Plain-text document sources
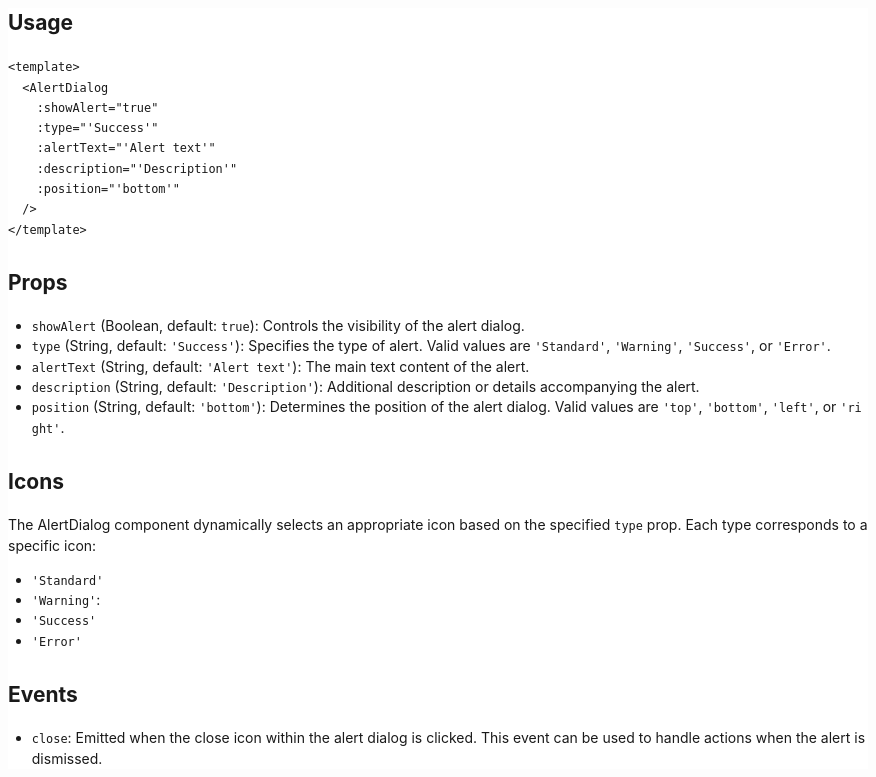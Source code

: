 ## Usage

```vue
<template>
  <AlertDialog
    :showAlert="true"
    :type="'Success'"
    :alertText="'Alert text'"
    :description="'Description'"
    :position="'bottom'"
  />
</template>
```

## Props

- `showAlert` (Boolean, default: `true`): Controls the visibility of the alert dialog.
- `type` (String, default: `'Success'`): Specifies the type of alert. Valid values are `'Standard'`, `'Warning'`, `'Success'`, or `'Error'`.
- `alertText` (String, default: `'Alert text'`): The main text content of the alert.
- `description` (String, default: `'Description'`): Additional description or details accompanying the alert.
- `position` (String, default: `'bottom'`): Determines the position of the alert dialog. Valid values are `'top'`, `'bottom'`, `'left'`, or `'right'`.

## Icons

The AlertDialog component dynamically selects an appropriate icon based on the specified `type` prop. Each type corresponds to a specific icon:

- `'Standard'`
- `'Warning'`:
- `'Success'`
- `'Error'`

## Events

- `close`: Emitted when the close icon within the alert dialog is clicked. This event can be used to handle actions when the alert is dismissed.
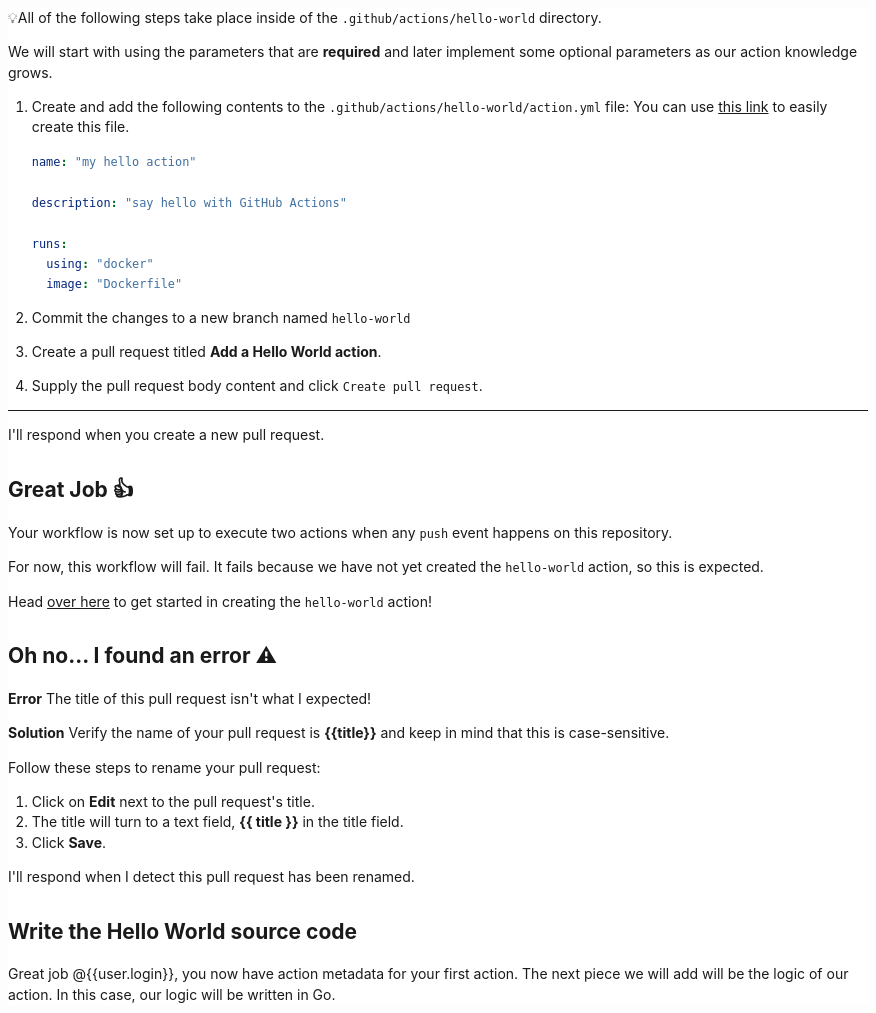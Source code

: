 💡All of the following steps take place inside of the `.github/actions/hello-world` directory.

We will start with using the parameters that are **required** and later implement some optional parameters as our action knowledge grows.

1. Create and add the following contents to the `.github/actions/hello-world/action.yml` file:
   You can use [this link]({{quicklink}}) to easily create this file.

   ```yaml
   name: "my hello action"

   description: "say hello with GitHub Actions"

   runs:
     using: "docker"
     image: "Dockerfile"
   ```

1. Commit the changes to a new branch named `hello-world`
1. Create a pull request titled **Add a Hello World action**.
1. Supply the pull request body content and click `Create pull request`.

---

I'll respond when you create a new pull request.

## Great Job 👍

Your workflow is now set up to execute two actions when any `push` event happens on this repository.

For now, this workflow will fail.  It fails because we have not yet created the `hello-world` action, so this is expected.

Head [over here]({{issueUrl}}) to get started in creating the `hello-world` action!

## Oh no...  I found an error ⚠️

**Error**
The title of this pull request isn't what I expected!

**Solution**
Verify the name of your pull request is **{{title}}** and keep in mind that this is case-sensitive.

Follow these steps to rename your pull request:
1. Click on **Edit** next to the pull request's title. 
1. The title will turn to a text field, **{{ title }}** in the title field.
1. Click **Save**.

I'll respond when I detect this pull request has been renamed.

## Write the Hello World source code

Great job @{{user.login}}, you now have action metadata for your first action. The next piece we will add will be the logic of our action. In this case, our logic will be written in Go.
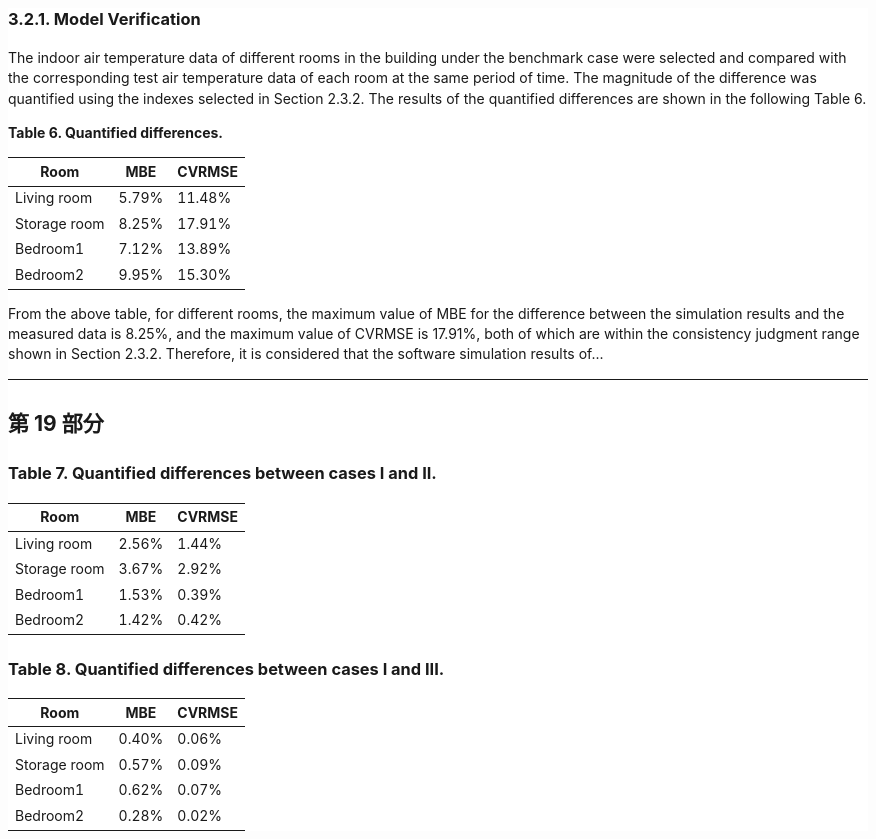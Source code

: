 ### 3.2.1. Model Verification

The indoor air temperature data of different rooms in the building under the benchmark case were selected and compared with the corresponding test air temperature data of each room at the same period of time. The magnitude of the difference was quantified using the indexes selected in Section 2.3.2. The results of the quantified differences are shown in the following Table 6.

**Table 6. Quantified differences.**

| Room         | MBE    | CVRMSE  |
|--------------|--------|---------|
| Living room  | 5.79%  | 11.48%  |
| Storage room | 8.25%  | 17.91%  |
| Bedroom1     | 7.12%  | 13.89%  |
| Bedroom2     | 9.95%  | 15.30%  |

From the above table, for different rooms, the maximum value of MBE for the difference between the simulation results and the measured data is 8.25%, and the maximum value of CVRMSE is 17.91%, both of which are within the consistency judgment range shown in Section 2.3.2. Therefore, it is considered that the software simulation results of...

---

## 第 19 部分

### Table 7. Quantified differences between cases I and II.

| Room        | MBE   | CVRMSE |
|-------------|-------|--------|
| Living room | 2.56% | 1.44%  |
| Storage room| 3.67% | 2.92%  |
| Bedroom1    | 1.53% | 0.39%  |
| Bedroom2    | 1.42% | 0.42%  |

### Table 8. Quantified differences between cases I and III.

| Room        | MBE   | CVRMSE |
|-------------|-------|--------|
| Living room | 0.40% | 0.06%  |
| Storage room| 0.57% | 0.09%  |
| Bedroom1    | 0.62% | 0.07%  |
| Bedroom2    | 0.28% | 0.02%  |
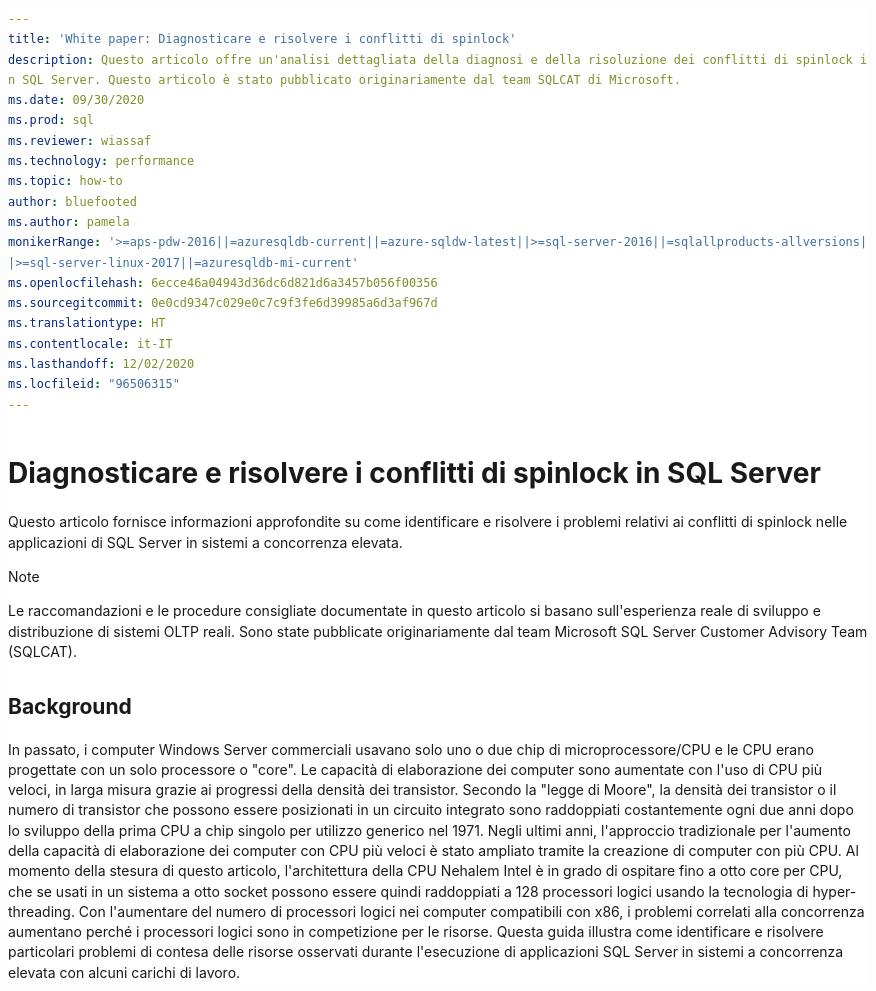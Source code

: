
 ```yaml
---
title: 'White paper: Diagnosticare e risolvere i conflitti di spinlock'
description: Questo articolo offre un'analisi dettagliata della diagnosi e della risoluzione dei conflitti di spinlock in SQL Server. Questo articolo è stato pubblicato originariamente dal team SQLCAT di Microsoft.
ms.date: 09/30/2020
ms.prod: sql
ms.reviewer: wiassaf
ms.technology: performance
ms.topic: how-to
author: bluefooted
ms.author: pamela
monikerRange: '>=aps-pdw-2016||=azuresqldb-current||=azure-sqldw-latest||>=sql-server-2016||=sqlallproducts-allversions||>=sql-server-linux-2017||=azuresqldb-mi-current'
ms.openlocfilehash: 6ecce46a04943d36dc6d821d6a3457b056f00356
ms.sourcegitcommit: 0e0cd9347c029e0c7c9f3fe6d39985a6d3af967d
ms.translationtype: HT
ms.contentlocale: it-IT
ms.lasthandoff: 12/02/2020
ms.locfileid: "96506315"
---
```

# <a name="diagnose-and-resolve-spinlock-contention-on-sql-server"></a>Diagnosticare e risolvere i conflitti di spinlock in SQL Server

Questo articolo fornisce informazioni approfondite su come identificare e risolvere i problemi relativi ai conflitti di spinlock nelle applicazioni di SQL Server in sistemi a concorrenza elevata.

> [!NOTE]
> Le raccomandazioni e le procedure consigliate documentate in questo articolo si basano sull'esperienza reale di sviluppo e distribuzione di sistemi OLTP reali. Sono state pubblicate originariamente dal team Microsoft SQL Server Customer Advisory Team (SQLCAT).

## <a name="background"></a>Background

In passato, i computer Windows Server commerciali usavano solo uno o due chip di microprocessore/CPU e le CPU erano progettate con un solo processore o "core". Le capacità di elaborazione dei computer sono aumentate con l'uso di CPU più veloci, in larga misura grazie ai progressi della densità dei transistor. Secondo la "legge di Moore", la densità dei transistor o il numero di transistor che possono essere posizionati in un circuito integrato sono raddoppiati costantemente ogni due anni dopo lo sviluppo della prima CPU a chip singolo per utilizzo generico nel 1971. Negli ultimi anni, l'approccio tradizionale per l'aumento della capacità di elaborazione dei computer con CPU più veloci è stato ampliato tramite la creazione di computer con più CPU. Al momento della stesura di questo articolo, l'architettura della CPU Nehalem Intel è in grado di ospitare fino a otto core per CPU, che se usati in un sistema a otto socket possono essere quindi raddoppiati a 128 processori logici usando la tecnologia di hyper-threading. Con l'aumentare del numero di processori logici nei computer compatibili con x86, i problemi correlati alla concorrenza aumentano perché i processori logici sono in competizione per le risorse. Questa guida illustra come identificare e risolvere particolari problemi di contesa delle risorse osservati durante l'esecuzione di applicazioni SQL Server in sistemi a concorrenza elevata con alcuni carichi di lavoro.
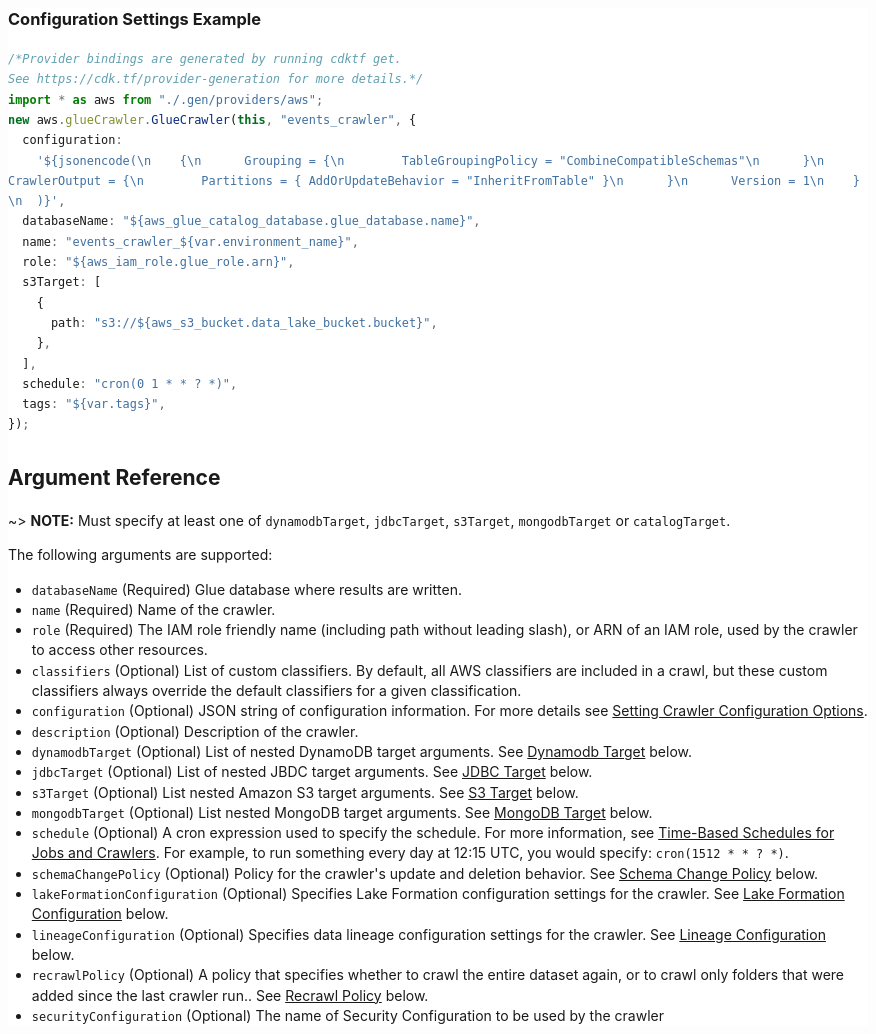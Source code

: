 ### Configuration Settings Example

```typescript
/*Provider bindings are generated by running cdktf get.
See https://cdk.tf/provider-generation for more details.*/
import * as aws from "./.gen/providers/aws";
new aws.glueCrawler.GlueCrawler(this, "events_crawler", {
  configuration:
    '${jsonencode(\n    {\n      Grouping = {\n        TableGroupingPolicy = "CombineCompatibleSchemas"\n      }\n      CrawlerOutput = {\n        Partitions = { AddOrUpdateBehavior = "InheritFromTable" }\n      }\n      Version = 1\n    }\n  )}',
  databaseName: "${aws_glue_catalog_database.glue_database.name}",
  name: "events_crawler_${var.environment_name}",
  role: "${aws_iam_role.glue_role.arn}",
  s3Target: [
    {
      path: "s3://${aws_s3_bucket.data_lake_bucket.bucket}",
    },
  ],
  schedule: "cron(0 1 * * ? *)",
  tags: "${var.tags}",
});

```

## Argument Reference

\~> **NOTE:** Must specify at least one of `dynamodbTarget`, `jdbcTarget`, `s3Target`, `mongodbTarget` or `catalogTarget`.

The following arguments are supported:

* `databaseName` (Required) Glue database where results are written.
* `name` (Required) Name of the crawler.
* `role` (Required) The IAM role friendly name (including path without leading slash), or ARN of an IAM role, used by the crawler to access other resources.
* `classifiers` (Optional) List of custom classifiers. By default, all AWS classifiers are included in a crawl, but these custom classifiers always override the default classifiers for a given classification.
* `configuration` (Optional) JSON string of configuration information. For more details see [Setting Crawler Configuration Options](https://docs.aws.amazon.com/glue/latest/dg/crawler-configuration.html).
* `description` (Optional) Description of the crawler.
* `dynamodbTarget` (Optional) List of nested DynamoDB target arguments. See [Dynamodb Target](#dynamodb-target) below.
* `jdbcTarget` (Optional) List of nested JBDC target arguments. See [JDBC Target](#jdbc-target) below.
* `s3Target` (Optional) List nested Amazon S3 target arguments. See [S3 Target](#s3-target) below.
* `mongodbTarget` (Optional) List nested MongoDB target arguments. See [MongoDB Target](#mongodb-target) below.
* `schedule` (Optional) A cron expression used to specify the schedule. For more information, see [Time-Based Schedules for Jobs and Crawlers](https://docs.aws.amazon.com/glue/latest/dg/monitor-data-warehouse-schedule.html). For example, to run something every day at 12:15 UTC, you would specify: `cron(1512 * * ? *)`.
* `schemaChangePolicy` (Optional) Policy for the crawler's update and deletion behavior. See [Schema Change Policy](#schema-change-policy) below.
* `lakeFormationConfiguration` (Optional) Specifies Lake Formation configuration settings for the crawler. See [Lake Formation Configuration](#lake-formation-configuration) below.
* `lineageConfiguration` (Optional) Specifies data lineage configuration settings for the crawler. See [Lineage Configuration](#lineage-configuration) below.
* `recrawlPolicy` (Optional)  A policy that specifies whether to crawl the entire dataset again, or to crawl only folders that were added since the last crawler run.. See [Recrawl Policy](#recrawl-policy) below.
* `securityConfiguration` (Optional) The name of Security Configuration to be used by the crawler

*Task item*
Go line by line through the records and copy those that contain the word "role".

*Result for this task*
  role: "${aws_iam_role.glue_role.arn}",
* `role` (Required) The IAM role friendly name (including path without leading slash), or ARN of an IAM role, used by the crawler to access other resources.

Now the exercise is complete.